“Once Upon a Time”

“Once upon a time, in a land far, far away …” Can you imagine opening a new book, turning to the first page, and reading those words?   Pick up any how-to book (do they still print those?) or go to any online forum, and you—the aspiring new author—are told to never, ever start a book with: “It was a dark and stormy night…” Or anything of that sort. Why not? Because any literary agent or publisher you are trying to woo won’t get past those first few words. Because, according to them, it’s wrong.

Someone needs to explain that to me. Isn’t writing a form of art? Since when was something artistic capable of being “wrong?” Was Monet wrong for breaking from tradition to help create impressionism? Was Picasso wrong for cubism? How about Tolstoy—War and Peace? Orwell? Kerouac? Salinger? Harper Lee? Tom Wolfe?

Art is like fashion: in today, out tomorrow.

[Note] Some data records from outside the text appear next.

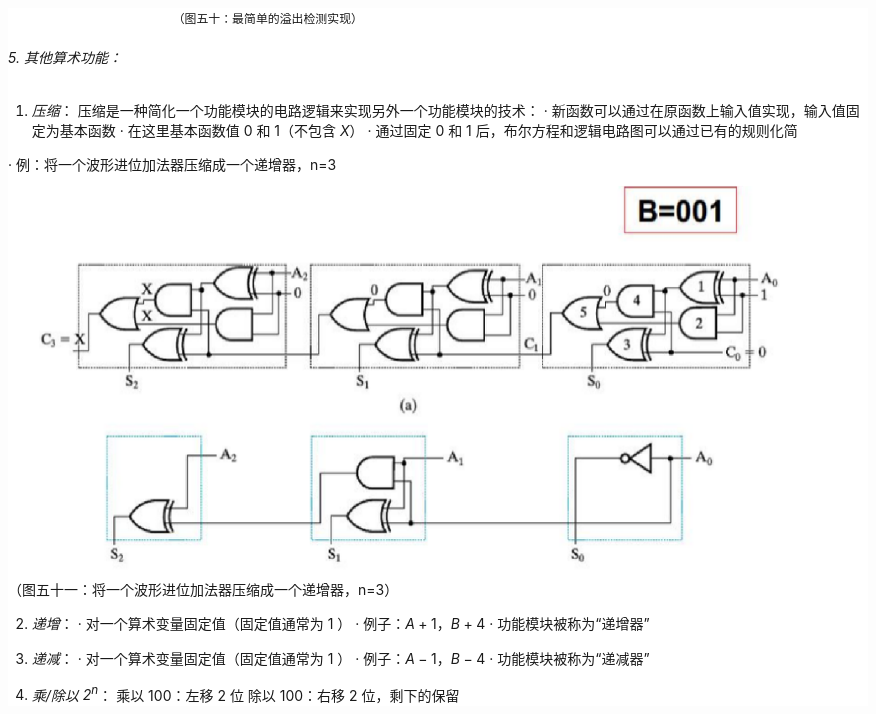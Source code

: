                            （图五十：最简单的溢出检测实现）

###### 5. 其他算术功能：
1. *压缩*：
压缩是一种简化一个功能模块的电路逻辑来实现另外一个功能模块的技术：
· 新函数可以通过在原函数上输入值实现，输入值固定为基本函数
· 在这里基本函数值 0 和 1（不包含 $X$）
· 通过固定 0 和 1 后，布尔方程和逻辑电路图可以通过已有的规则化简

· 例：将一个波形进位加法器压缩成一个递增器，n=3
![|500](数字逻辑图/数字逻辑图3-51.png)
                  （图五十一：将一个波形进位加法器压缩成一个递增器，n=3）

2. *递增*：
· 对一个算术变量固定值（固定值通常为 1 ）
· 例子：$A+1$，$B+4$
· 功能模块被称为“递增器”

3. *递减*：
· 对一个算术变量固定值（固定值通常为 1 ）
· 例子：$A-1$，$B-4$
· 功能模块被称为“递减器”

4. *乘/除以 $2^n$*：
乘以 100：左移 2 位
除以 100：右移 2 位，剩下的保留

It is subject to the whims of society as it then exists. Van Gogh was hated in Arles and sold one painting during his life. Can you imagine if he listened to his critics and stopped painting his way? He may not have achieved fame and fortune during his lifetime, but his art is society’s treasure.

Not every budding author is going to find success or fame. In reality, very few will. But the problem in the literary world—the traditional literary world—is that it is all about the money and not enough about the art. Publishers and the literary agents who feed them their material are the traditional gatekeepers of the art. And they’re failing in that role. Who is to say there isn’t a brilliant author who purposely starts a story “once upon a time,” or “on a dark and stormy night,” who then spins a remarkable tale that is remarkable, in part, because the book began that way? Or is written in a unique voice, or with unique, convention-ignoring grammar? Is that wrong? Or is it art?